A guerra no Oriente Médio costuma incendiar mais do que apenas fronteiras geográficas; ela incendeia, quase instantaneamente, os preços nas bombas de combustíveis ao redor do mundo. Mas, desta vez, o governo brasileiro resolveu acrescentar às medidas econômicas para enfrentar o impacto da alta do petróleo uma ferramenta pouco usada: colocar a fiscalização de campo em uma escala que raramente vimos por aqui. Desde o dia 9 de março, o país assiste a uma mobilização coordenada contra a especulação. São mais de 8,2 mil postos de combustíveis e 378 distribuidoras sob a lupa de uma força-tarefa que une do Procon à Polícia Federal. O recado é claro: a liberdade de preços, pilar da nossa economia, não é um salvo-conduto para o oportunismo.


Até agora, foram mais de 5 mil notificações que têm como base o Código de Defesa do Consumidor que podem levar a multas de até R$ 14 milhões aos agentes que tenham cometido irregularidades. Mas o verdadeiro peso vem da ANP: indícios de abusividade em grandes distribuidoras podem resultar em multas de até R$ 500 milhões.
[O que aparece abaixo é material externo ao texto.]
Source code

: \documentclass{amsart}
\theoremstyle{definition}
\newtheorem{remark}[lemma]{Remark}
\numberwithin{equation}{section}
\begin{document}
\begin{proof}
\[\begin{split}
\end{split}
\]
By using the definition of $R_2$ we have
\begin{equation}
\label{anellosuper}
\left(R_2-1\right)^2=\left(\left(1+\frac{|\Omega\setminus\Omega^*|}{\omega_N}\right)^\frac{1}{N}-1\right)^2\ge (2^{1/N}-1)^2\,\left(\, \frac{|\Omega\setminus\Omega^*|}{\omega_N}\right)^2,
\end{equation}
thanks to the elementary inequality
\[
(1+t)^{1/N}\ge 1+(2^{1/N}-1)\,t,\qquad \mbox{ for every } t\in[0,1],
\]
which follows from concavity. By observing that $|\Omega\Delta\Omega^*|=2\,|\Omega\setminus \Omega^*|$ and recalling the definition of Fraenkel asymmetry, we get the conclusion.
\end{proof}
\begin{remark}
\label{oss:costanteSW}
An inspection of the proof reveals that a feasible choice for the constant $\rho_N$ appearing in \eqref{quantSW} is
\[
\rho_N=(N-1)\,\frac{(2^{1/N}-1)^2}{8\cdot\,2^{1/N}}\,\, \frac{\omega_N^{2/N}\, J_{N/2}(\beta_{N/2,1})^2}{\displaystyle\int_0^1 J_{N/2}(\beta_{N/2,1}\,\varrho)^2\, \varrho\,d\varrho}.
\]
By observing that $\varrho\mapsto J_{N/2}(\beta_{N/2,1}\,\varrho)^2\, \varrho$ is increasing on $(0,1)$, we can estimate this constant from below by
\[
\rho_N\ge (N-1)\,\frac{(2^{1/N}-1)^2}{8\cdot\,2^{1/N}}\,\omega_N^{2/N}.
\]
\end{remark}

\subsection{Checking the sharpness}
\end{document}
Como afirmou o secretário nacional do Consumidor, Ricardo Morishita, não se pode "turbinar" lucros privados usando um programa custeado com recursos públicos. Em outras palavras: se o governo está subsidiando o diesel para segurar a inflação, esse dinheiro tem que chegar ao tanque do caminhoneiro, e não ficar retido no balanço contábil da distribuidora.

 


Além de retirar temporariamente impostos da cadeia de combustíveis no Brasil, com redução de R$ 1,52 por litro de diesel importado e R$ 1,12 para o diesel produzido no Brasil e de aumentar a fiscalização, o governo esta semana passou a cobrar as distribuidoras de combustívies, tornando a transparência nos preços praticados, com as margens das empresas. O novo decreto que regulamenta a MP 1.349/2026 exige que as distribuidoras abram suas margens de lucro semanalmente. Quem não informar, perde o subsídio. É a digitalização da vigilância: ou o benefício é repassado, ou o desconto do governo cessa. O objetivo é simples: evitar que empresas deixe de repassar o subsídio para engordar o caixa.

 

Abastecimento


Com as medidas e a movimentação no mercado global de energia, o Ministério das Minas e Energia (MME) garante o abastecimento interno. Segundo o ministro Alexandre Silveira informou que as importações contratadas para o mês de abril já superam em 25% a demanda interna de óleo diesel, o que descarta, pelo menos até agora, o risco de desabastecimento. O goveno mantém ainda uma Sala de Monitoramento, com representates do ministéiro, da ANP e da Empresa de Pesquisa Energética (EPE), que se reunem diariamente para fazer o balanço entre oferta de demanda de óleo diesel.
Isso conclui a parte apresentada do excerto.